▸ **Dataset entries**

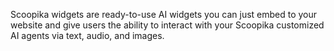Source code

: Scoopika widgets are ready-to-use AI widgets you can just embed to your website and give users the ability to interact with your Scoopika customized AI agents via text, audio, and images.
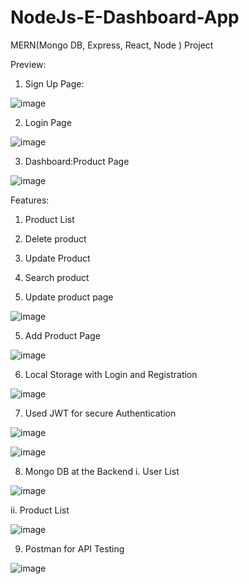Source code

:# NodeJs-E-Dashboard-App
MERN(Mongo DB, Express, React, Node ) Project

Preview:

1. Sign Up Page:

![image](https://user-images.githubusercontent.com/15225177/225607019-331aaca3-adee-4697-99bb-de123e57b451.png)

2. Login Page

![image](https://user-images.githubusercontent.com/15225177/225607547-f9133b96-df4f-41b3-b2ab-fd93539512a0.png)

3. Dashboard:Product Page

![image](https://user-images.githubusercontent.com/15225177/225607757-092a3827-f7dc-4540-b82e-501f49049378.png)

Features:
1. Product List
2. Delete product
3. Update Product
4. Search product

4. Update product page

![image](https://user-images.githubusercontent.com/15225177/225608456-7495426a-34b6-40a0-820d-ddeceec08531.png)

5. Add Product Page

![image](https://user-images.githubusercontent.com/15225177/225608614-8def315a-1c4a-4e24-a776-3e3d4ed83ccc.png)

6. Local Storage with Login and Registration

![image](https://user-images.githubusercontent.com/15225177/225609032-0b25900f-5369-43c0-959b-cdded9fa7d13.png)

7. Used JWT for secure Authentication

![image](https://user-images.githubusercontent.com/15225177/225609317-8b6f8d46-5646-4143-a0e7-f777d999112b.png)

![image](https://user-images.githubusercontent.com/15225177/225610648-b07e8fd5-726a-4fe2-9a7e-a58893a44faf.png)

8. Mongo DB at the Backend
i. User List 

![image](https://user-images.githubusercontent.com/15225177/225609515-d166a9df-33e9-4f6d-a5c3-34d31edb2a17.png)

ii. Product List

![image](https://user-images.githubusercontent.com/15225177/225609746-7f39cc8d-9672-4748-8d98-c9d1fc5f3c15.png)

9. Postman for API Testing

![image](https://user-images.githubusercontent.com/15225177/225610200-21960520-c9b6-4700-9c5b-5445d0711f59.png)





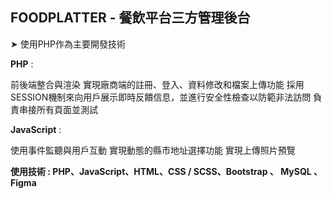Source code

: ## FOODPLATTER - 餐飲平台三方管理後台

➤ 使用PHP作為主要開發技術



**PHP** :

前後端整合與渲染
實現廠商端的註冊、登入、資料修改和檔案上傳功能
採用SESSION機制來向用戶展示即時反饋信息，並進行安全性檢查以防範非法訪問
負責串接所有頁面並測試


**JavaScript** : 

使用事件監聽與用戶互動
實現動態的縣市地址選擇功能
實現上傳照片預覽


**使用技術 : PHP、JavaScript、HTML、CSS / SCSS、Bootstrap 、 MySQL 、Figma**

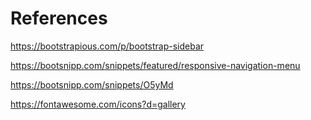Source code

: # References
  https://bootstrapious.com/p/bootstrap-sidebar
  
  https://bootsnipp.com/snippets/featured/responsive-navigation-menu
  
  https://bootsnipp.com/snippets/O5yMd
  
  https://fontawesome.com/icons?d=gallery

▸ **WHAT IS EXPECTED**
If a line of the records above holds the word "bootsnipp", show it.

▸ **ANSWER BOX**
  https://bootsnipp.com/snippets/featured/responsive-navigation-menu
  https://bootsnipp.com/snippets/O5yMd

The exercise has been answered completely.